*** Opening of SOURCE RECORDS ***

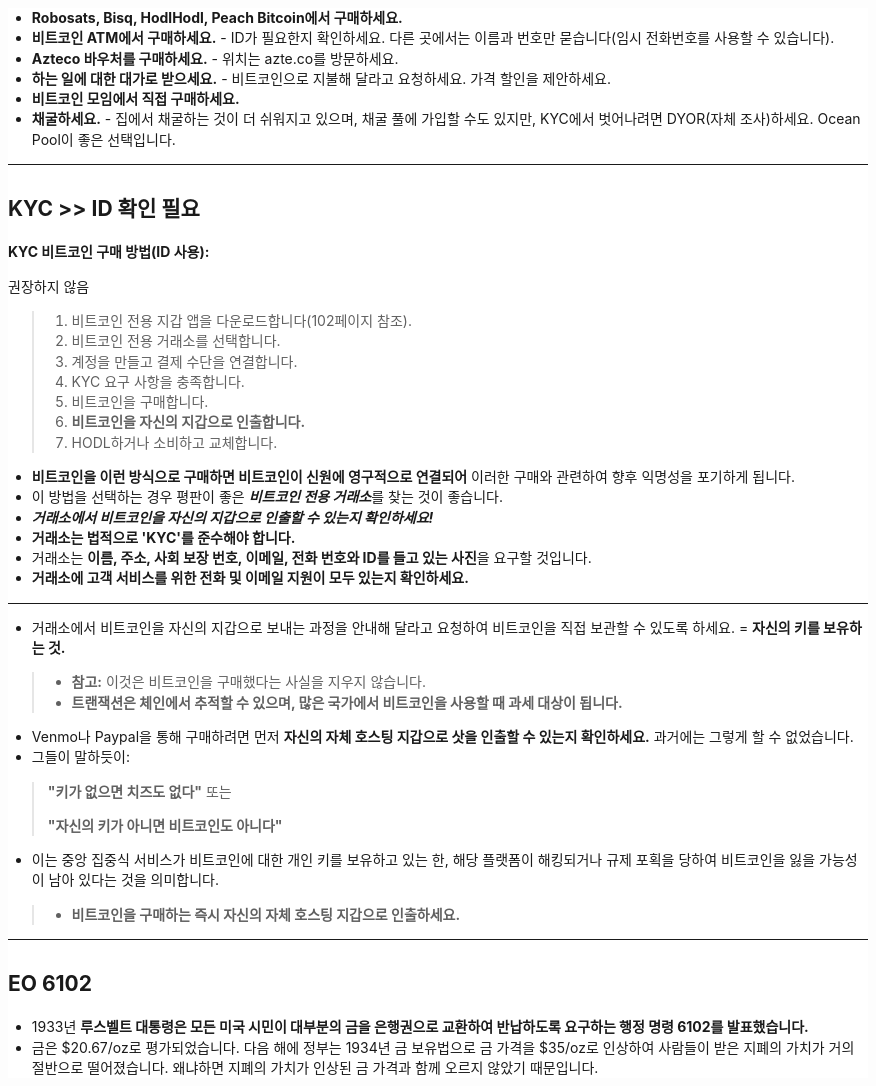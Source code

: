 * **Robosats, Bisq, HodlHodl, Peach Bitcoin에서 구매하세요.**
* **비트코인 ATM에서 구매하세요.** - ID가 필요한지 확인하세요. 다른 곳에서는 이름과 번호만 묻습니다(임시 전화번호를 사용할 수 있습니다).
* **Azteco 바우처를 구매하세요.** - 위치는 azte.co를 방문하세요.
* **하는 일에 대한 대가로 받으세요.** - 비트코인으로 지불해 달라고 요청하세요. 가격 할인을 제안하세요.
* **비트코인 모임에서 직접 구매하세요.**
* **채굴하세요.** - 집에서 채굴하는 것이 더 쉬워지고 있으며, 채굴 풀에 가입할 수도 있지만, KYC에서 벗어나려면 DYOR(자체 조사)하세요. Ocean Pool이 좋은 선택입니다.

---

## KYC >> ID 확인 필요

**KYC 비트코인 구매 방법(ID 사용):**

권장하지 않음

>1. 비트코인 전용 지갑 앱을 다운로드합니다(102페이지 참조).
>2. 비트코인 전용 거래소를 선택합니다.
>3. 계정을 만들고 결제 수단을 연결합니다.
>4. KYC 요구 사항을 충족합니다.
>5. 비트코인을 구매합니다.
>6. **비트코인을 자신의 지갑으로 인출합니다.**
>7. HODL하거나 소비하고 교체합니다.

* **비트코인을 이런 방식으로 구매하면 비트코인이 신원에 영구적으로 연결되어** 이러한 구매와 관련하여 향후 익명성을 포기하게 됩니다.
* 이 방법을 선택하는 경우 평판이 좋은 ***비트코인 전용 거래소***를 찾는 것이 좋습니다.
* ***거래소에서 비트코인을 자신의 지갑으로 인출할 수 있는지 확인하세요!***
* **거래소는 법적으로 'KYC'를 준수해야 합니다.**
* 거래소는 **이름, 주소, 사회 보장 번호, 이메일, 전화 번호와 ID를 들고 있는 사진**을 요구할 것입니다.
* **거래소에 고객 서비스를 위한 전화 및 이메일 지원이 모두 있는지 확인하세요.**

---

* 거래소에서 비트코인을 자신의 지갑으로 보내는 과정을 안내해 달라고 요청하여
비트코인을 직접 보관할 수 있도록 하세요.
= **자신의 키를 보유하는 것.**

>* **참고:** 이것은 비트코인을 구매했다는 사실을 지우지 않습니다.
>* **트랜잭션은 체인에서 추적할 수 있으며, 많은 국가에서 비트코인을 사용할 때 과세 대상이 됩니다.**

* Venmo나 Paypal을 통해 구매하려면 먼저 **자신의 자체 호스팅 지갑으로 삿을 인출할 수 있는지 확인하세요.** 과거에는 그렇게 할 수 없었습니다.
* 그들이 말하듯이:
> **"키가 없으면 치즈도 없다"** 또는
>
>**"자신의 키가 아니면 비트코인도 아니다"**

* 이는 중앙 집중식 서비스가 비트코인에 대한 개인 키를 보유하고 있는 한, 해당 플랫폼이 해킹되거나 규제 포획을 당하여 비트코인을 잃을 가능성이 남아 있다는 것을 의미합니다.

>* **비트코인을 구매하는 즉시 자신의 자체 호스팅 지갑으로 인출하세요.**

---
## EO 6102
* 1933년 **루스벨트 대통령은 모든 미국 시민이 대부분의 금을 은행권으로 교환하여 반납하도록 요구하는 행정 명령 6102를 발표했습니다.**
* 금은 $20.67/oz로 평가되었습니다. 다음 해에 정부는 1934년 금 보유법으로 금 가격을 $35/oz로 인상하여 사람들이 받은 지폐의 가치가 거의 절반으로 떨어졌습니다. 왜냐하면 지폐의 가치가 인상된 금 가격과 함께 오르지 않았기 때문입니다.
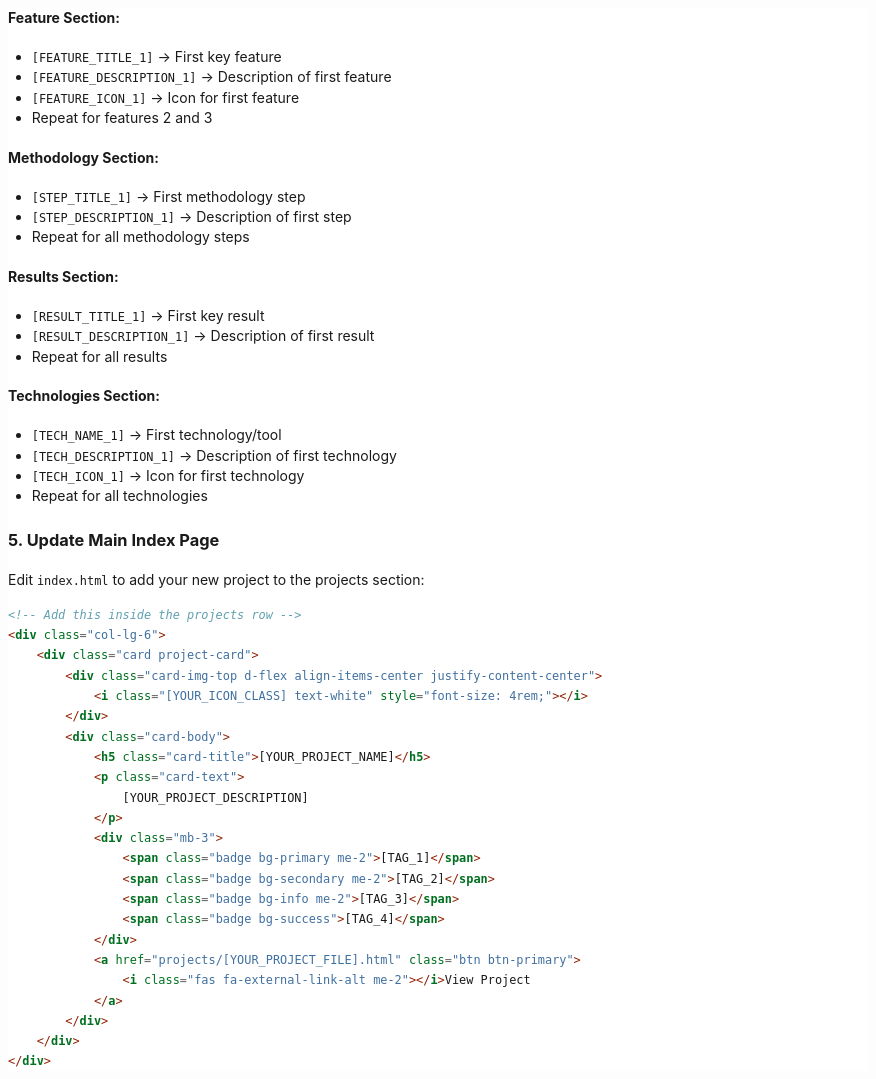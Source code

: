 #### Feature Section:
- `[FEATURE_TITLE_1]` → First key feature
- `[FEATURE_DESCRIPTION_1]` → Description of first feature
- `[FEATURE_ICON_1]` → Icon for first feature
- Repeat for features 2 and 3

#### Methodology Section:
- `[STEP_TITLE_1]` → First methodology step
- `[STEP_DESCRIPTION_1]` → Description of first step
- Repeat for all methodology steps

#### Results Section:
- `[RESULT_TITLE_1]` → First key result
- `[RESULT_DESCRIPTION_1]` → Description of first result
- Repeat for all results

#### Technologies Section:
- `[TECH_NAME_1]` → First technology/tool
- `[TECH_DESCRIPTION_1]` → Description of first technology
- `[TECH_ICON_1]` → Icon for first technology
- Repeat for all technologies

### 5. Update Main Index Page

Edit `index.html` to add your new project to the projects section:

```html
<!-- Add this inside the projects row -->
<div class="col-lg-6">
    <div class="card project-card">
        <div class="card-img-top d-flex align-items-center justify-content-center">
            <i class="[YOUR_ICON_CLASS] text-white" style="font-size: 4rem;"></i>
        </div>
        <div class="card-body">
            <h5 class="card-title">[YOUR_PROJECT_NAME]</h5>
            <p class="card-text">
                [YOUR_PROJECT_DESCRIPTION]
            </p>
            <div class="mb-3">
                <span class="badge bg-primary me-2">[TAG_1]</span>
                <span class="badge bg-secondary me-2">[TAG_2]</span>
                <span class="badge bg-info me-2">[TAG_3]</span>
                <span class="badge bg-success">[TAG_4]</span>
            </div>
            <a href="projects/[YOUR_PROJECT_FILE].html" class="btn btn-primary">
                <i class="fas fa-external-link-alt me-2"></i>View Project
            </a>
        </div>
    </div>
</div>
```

*** Close of SOURCE RECORDS ***
*** Opening of SOURCE RECORDS ***

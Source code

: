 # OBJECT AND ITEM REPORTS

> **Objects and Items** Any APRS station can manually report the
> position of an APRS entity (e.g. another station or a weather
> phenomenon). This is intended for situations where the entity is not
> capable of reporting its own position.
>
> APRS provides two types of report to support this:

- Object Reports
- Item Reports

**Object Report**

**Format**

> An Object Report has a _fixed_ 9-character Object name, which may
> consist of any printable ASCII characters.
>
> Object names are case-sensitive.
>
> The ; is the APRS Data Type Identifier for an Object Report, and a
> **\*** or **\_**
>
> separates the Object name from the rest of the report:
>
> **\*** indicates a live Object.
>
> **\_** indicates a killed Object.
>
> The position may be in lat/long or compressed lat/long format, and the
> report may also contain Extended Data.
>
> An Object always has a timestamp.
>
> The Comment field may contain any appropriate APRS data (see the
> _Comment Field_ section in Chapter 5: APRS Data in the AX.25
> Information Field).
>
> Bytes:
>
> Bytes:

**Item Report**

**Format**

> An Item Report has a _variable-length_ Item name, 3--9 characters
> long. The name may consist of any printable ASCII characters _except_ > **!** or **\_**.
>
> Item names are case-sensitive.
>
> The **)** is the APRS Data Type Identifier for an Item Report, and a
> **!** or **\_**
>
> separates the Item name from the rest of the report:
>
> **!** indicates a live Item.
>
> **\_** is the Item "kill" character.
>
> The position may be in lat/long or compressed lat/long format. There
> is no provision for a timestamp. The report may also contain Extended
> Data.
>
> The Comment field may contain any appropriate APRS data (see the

*** Close of SOURCE RECORDS ***

◆ REQUIRED WORK:
Select every line above that contains the word "case", and copy it.

◆ FINAL ANSWER:
> Object names are case-sensitive.
> Item names are case-sensitive.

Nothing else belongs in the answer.